I love road trips. I love hitting the open road with great company on hand heading towards some sort of epic event. What I don’t love are those creepy abandoned rest stops along the road that you would wisely choose to continue driving by. The main characters in John Shiban’s Rest Stop (2006) didn’t think too hard about their surroundings when taking a break on their trip. Rest Stop is a female-led horror movie that has some minor issues but overall is a good film. A classic? No, but it does do the job of quenching your horror appetite if you need a quick fix.

Photo: IMDB

Aspiring actress Nicole (Jaimie Alexander) is a Texas girl leaving her life behind to head to Los Angeles with her boyfriend Jesse (Joey Mendicino) to see if they can make it there. While traveling the two have an encounter with a truck on the road almost causing them to have an accident. The two settle at a rest stop and when Nicole returns to the car she finds that Jess is missing. Stranded, confused, and afraid it wasn’t long before Nicole starts getting terrorized by the sadist in the truck from earlier. Nicole has to figure out a way to last throughout the night from this deranged truck driver.

There’s not a lot to be said about Rest Stop since it’s such a linear movie. The movie has one setting to focus on, and Nicole goes through the motions of being in a horror movie in the enclosed environment. There are some parts of the movie that I felt were unnecessary and we could’ve gone without, and there’s really no resolution or character progression but for the sake of a general horror movie, it’s not terrible to watch. The special effects are good; there is a lot of blood and enough torture to make our villain appear barbarous. The film feels more like a horror movie exercise which is great, but I felt that it needed a little more to elevate it to an even more interesting horror movie. An element I enjoyed was that you never see the terrorizer’s face, I think that assisted a lot in contributing to the films’ eeriness.

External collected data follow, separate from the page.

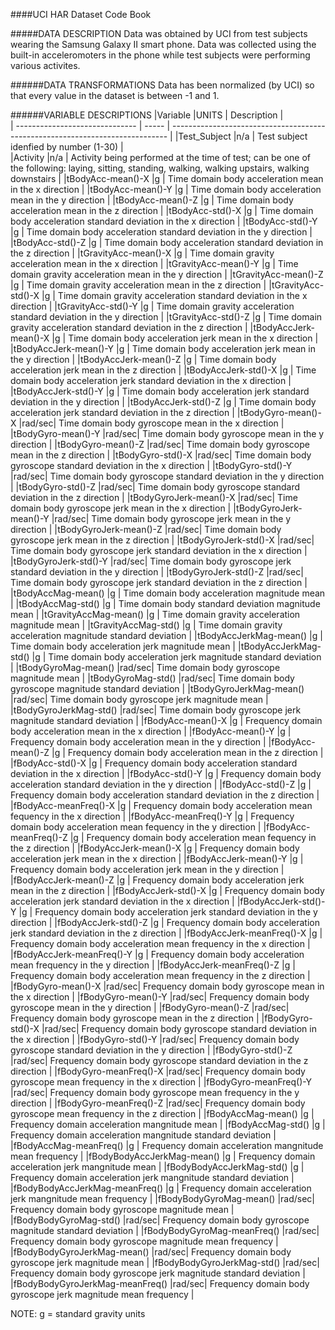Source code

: ####UCI HAR Dataset Code Book

#####DATA DESCRIPTION
Data was obtained by UCI from test subjects wearing the Samsung Galaxy II smart phone. Data was collected using the built-in acceleromoters in the phone while test subjects were performing various activites. 

######DATA TRANSFORMATIONS
Data has been normalized (by UCI) so that every value in the dataset is between -1 and 1. 

######VARIABLE DESCRIPTIONS
|Variable                        |UNITS  | Description                                                                   |  
| ------------------------------ | ----- | ----------------------------------------------------------------------------- |
|Test_Subject			               |n/a	   | Test subject idenfied by number (1-30)                                        |     
|Activity			                   |n/a	   | Activity being performed at the time of test; can be one of the following: laying, sitting, standing, walking, walking upstairs, walking downstairs                                   |
|tBodyAcc-mean()-X	             |g      | Time domain body acceleration mean in the x direction                         |
|tBodyAcc-mean()-Y	             |g      | Time domain body acceleration mean in the y direction                         |
|tBodyAcc-mean()-Z		           |g      | Time domain body acceleration mean in the z direction                         |
|tBodyAcc-std()-X		             |g      | Time domain body acceleration standard deviation in the x direction           |
|tBodyAcc-std()-Y		             |g      | Time domain body acceleration standard deviation in the y direction           |
|tBodyAcc-std()-Z		             |g      | Time domain body acceleration standard deviation in the z direction           |
|tGravityAcc-mean()-X		         |g	     | Time domain gravity acceleration mean in the x direction                      |
|tGravityAcc-mean()-Y		         |g	     | Time domain gravity acceleration mean in the y direction                      |
|tGravityAcc-mean()-Z		         |g	     | Time domain gravity acceleration mean in the z direction                      |
|tGravityAcc-std()-X		         |g	     | Time domain gravity acceleration standard deviation in the x direction        |
|tGravityAcc-std()-Y		         |g	     | Time domain gravity acceleration standard deviation in the y direction        |
|tGravityAcc-std()-Z		         |g	     | Time domain gravity acceleration standard deviation in the z direction        |
|tBodyAccJerk-mean()-X	         |g      | Time domain body acceleration jerk mean in the x direction                    |
|tBodyAccJerk-mean()-Y	         |g  	   | Time domain body acceleration jerk mean in the y direction                    |
|tBodyAccJerk-mean()-Z	         |g  	   | Time domain body acceleration jerk mean in the z direction                    | 
|tBodyAccJerk-std()-X		         |g	     | Time domain body acceleration jerk standard deviation in the x direction      |
|tBodyAccJerk-std()-Y		         |g	     | Time domain body acceleration jerk standard deviation in the y direction      |
|tBodyAccJerk-std()-Z		         |g	     | Time domain body acceleration jerk standard deviation in the z direction      |
|tBodyGyro-mean()-X		           |rad/sec| Time domain body gyroscope mean in the x direction                            |
|tBodyGyro-mean()-Y		           |rad/sec| Time domain body gyroscope mean in the y direction                            |
|tBodyGyro-mean()-Z		           |rad/sec| Time domain body gyroscope mean in the z direction                            |
|tBodyGyro-std()-X		           |rad/sec| Time domain body gyroscope standard deviation in the x direction              |
|tBodyGyro-std()-Y		           |rad/sec| Time domain body gyroscope standard deviation in the y direction              |
|tBodyGyro-std()-Z		           |rad/sec| Time domain body gyroscope standard deviation in the z direction              |
|tBodyGyroJerk-mean()-X	         |rad/sec| Time domain body gyroscope jerk mean in the x direction                       |
|tBodyGyroJerk-mean()-Y	         |rad/sec| Time domain body gyroscope jerk mean in the y direction                       |
|tBodyGyroJerk-mean()-Z	         |rad/sec| Time domain body gyroscope jerk mean in the z direction                       |
|tBodyGyroJerk-std()-X	         |rad/sec| Time domain body gyroscope jerk standard deviation in the x direction         |
|tBodyGyroJerk-std()-Y	         |rad/sec| Time domain body gyroscope jerk standard deviation in the y direction         |
|tBodyGyroJerk-std()-Z	         |rad/sec| Time domain body gyroscope jerk standard deviation in the z direction         |
|tBodyAccMag-mean()		           |g	     | Time domain body acceleration magnitude mean                                  |
|tBodyAccMag-std()		           |g	     | Time domain body standard deviation magnitude mean                            |
|tGravityAccMag-mean()	         |g      | Time domain gravity acceleration magnitude mean                               |
|tGravityAccMag-std()		         |g	     | Time domain gravity acceleration magnitude standard deviation                 |
|tBodyAccJerkMag-mean()	         |g      | Time domain body acceleration jerk magnitude mean                             |
|tBodyAccJerkMag-std()	         |g	     | Time domain body acceleration jerk magnitude standard deviation               |
|tBodyGyroMag-mean()		         |rad/sec| Time domain body gyroscope magnitude mean                                     |
|tBodyGyroMag-std()		           |rad/sec| Time domain body gyroscope magnitude standard deviation                       |
|tBodyGyroJerkMag-mean()         |rad/sec| Time domain body gyroscope jerk magnitude mean                                |
|tBodyGyroJerkMag-std()	         |rad/sec| Time domain body gyroscope jerk magnitude standard deviation                  |
|fBodyAcc-mean()-X		           |g	     | Frequency domain body acceleration mean in the x direction                    |
|fBodyAcc-mean()-Y		           |g	     | Frequency domain body acceleration mean in the y direction                    |
|fBodyAcc-mean()-Z		           |g	     | Frequency domain body acceleration mean in the z direction                    |
|fBodyAcc-std()-X		             |g	     | Frequency domain body acceleration standard deviation in the x direction      |
|fBodyAcc-std()-Y		             |g	     | Frequency domain body acceleration standard deviation in the y direction      |
|fBodyAcc-std()-Z		             |g	     | Frequency domain body acceleration standard deviation in the z direction      |  
|fBodyAcc-meanFreq()-X	         |g      | Frequency domain body acceleration mean fequency in the x direction           |
|fBodyAcc-meanFreq()-Y	         |g      | Frequency domain body acceleration mean fequency in the y direction 	         |
|fBodyAcc-meanFreq()-Z	         |g      | Frequency domain body acceleration mean fequency in the z direction           |
|fBodyAccJerk-mean()-X	         |g	     | Frequency domain body acceleration jerk mean in the x direction               |
|fBodyAccJerk-mean()-Y	         |g	     | Frequency domain body acceleration jerk mean in the y direction               |
|fBodyAccJerk-mean()-Z	         |g	     | Frequency domain body acceleration jerk mean in the z direction               |
|fBodyAccJerk-std()-X		         |g	     | Frequency domain body acceleration jerk standard deviation in the x direction |
|fBodyAccJerk-std()-Y		         |g	     | Frequency domain body acceleration jerk standard deviation in the y direction |
|fBodyAccJerk-std()-Z		         |g	     | Frequency domain body acceleration jerk standard deviation in the z direction |
|fBodyAccJerk-meanFreq()-X	     |g	     | Frequency domain body acceleration mean frequency in the x direction          |
|fBodyAccJerk-meanFreq()-Y	     |g	     | Frequency domain body acceleration mean frequency in the y direction          |
|fBodyAccJerk-meanFreq()-Z	     |g	     | Frequency domain body acceleration mean frequency in the z direction	         |
|fBodyGyro-mean()-X		           |rad/sec| Frequency domain body gyroscope mean in the x direction                       |
|fBodyGyro-mean()-Y		           |rad/sec| Frequency domain body gyroscope mean in the y direction                       |
|fBodyGyro-mean()-Z		           |rad/sec| Frequency domain body gyroscope mean in the z direction                       | 
|fBodyGyro-std()-X	           	 |rad/sec| Frequency domain body gyroscope standard deviation in the x direction         |
|fBodyGyro-std()-Y		           |rad/sec| Frequency domain body gyroscope standard deviation in the y direction         |
|fBodyGyro-std()-Z		           |rad/sec| Frequency domain body gyroscope standard deviation in the z direction         |
|fBodyGyro-meanFreq()-X		       |rad/sec| Frequency domain body gyroscope mean frequency in the x direction             |
|fBodyGyro-meanFreq()-Y		       |rad/sec| Frequency domain body gyroscope mean frequency in the y direction             |
|fBodyGyro-meanFreq()-Z		       |rad/sec| Frequency domain body gyroscope mean frequency in the z direction             |
|fBodyAccMag-mean()		           |g	     | Frequency domain acceleration mangnitude mean                                 |
|fBodyAccMag-std()		           |g	     | Frequency domain acceleration mangnitude standard deviation                   |
|fBodyAccMag-meanFreq()		       |g	     | Frequency domain acceleration mangnitude mean frequency                       |
|fBodyBodyAccJerkMag-mean()	     |g	     | Frequency domain acceleration jerk mangnitude mean                            |
|fBodyBodyAccJerkMag-std()	     |g	     | Frequency domain acceleration jerk mangnitude standard deviation              |
|fBodyBodyAccJerkMag-meanFreq()	 |g	     | Frequency domain acceleration jerk mangnitude mean frequency                  |
|fBodyBodyGyroMag-mean()		     |rad/sec| Frequency domain body gyroscope magnitude mean                                |
|fBodyBodyGyroMag-std()		       |rad/sec| Frequency domain body gyroscope magnitude standard deviation                  |
|fBodyBodyGyroMag-meanFreq()	   |rad/sec| Frequency domain body gyroscope magnitude mean frequency                      |
|fBodyBodyGyroJerkMag-mean()	   |rad/sec| Frequency domain body gyroscope jerk magnitude mean                           |
|fBodyBodyGyroJerkMag-std()	     |rad/sec| Frequency domain body gyroscope jerk magnitude standard deviation             |
|fBodyBodyGyroJerkMag-meanFreq() |rad/sec| Frequency domain body gyroscope jerk magnitude mean frequency                 |   

NOTE: g = standard gravity units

I don’t think that Rest Stop is for everyone, if you’re seasoned and take your horror seriously then the movie might be a pass for you. However, even though it felt like an exercise it wasn’t a film that I strongly hated, I had no problems with it other than some plot holes. I would say at the least give Rest Stop a try, you have nothing to lose by watching it. If you’re in between a movie marathon I would say that Rest Stop would be the movie that you put on to neutralize the extremes you’ve been watching and provide a nice break in between features. It’ll also remind you not to take any breaks at empty rest stops while traveling.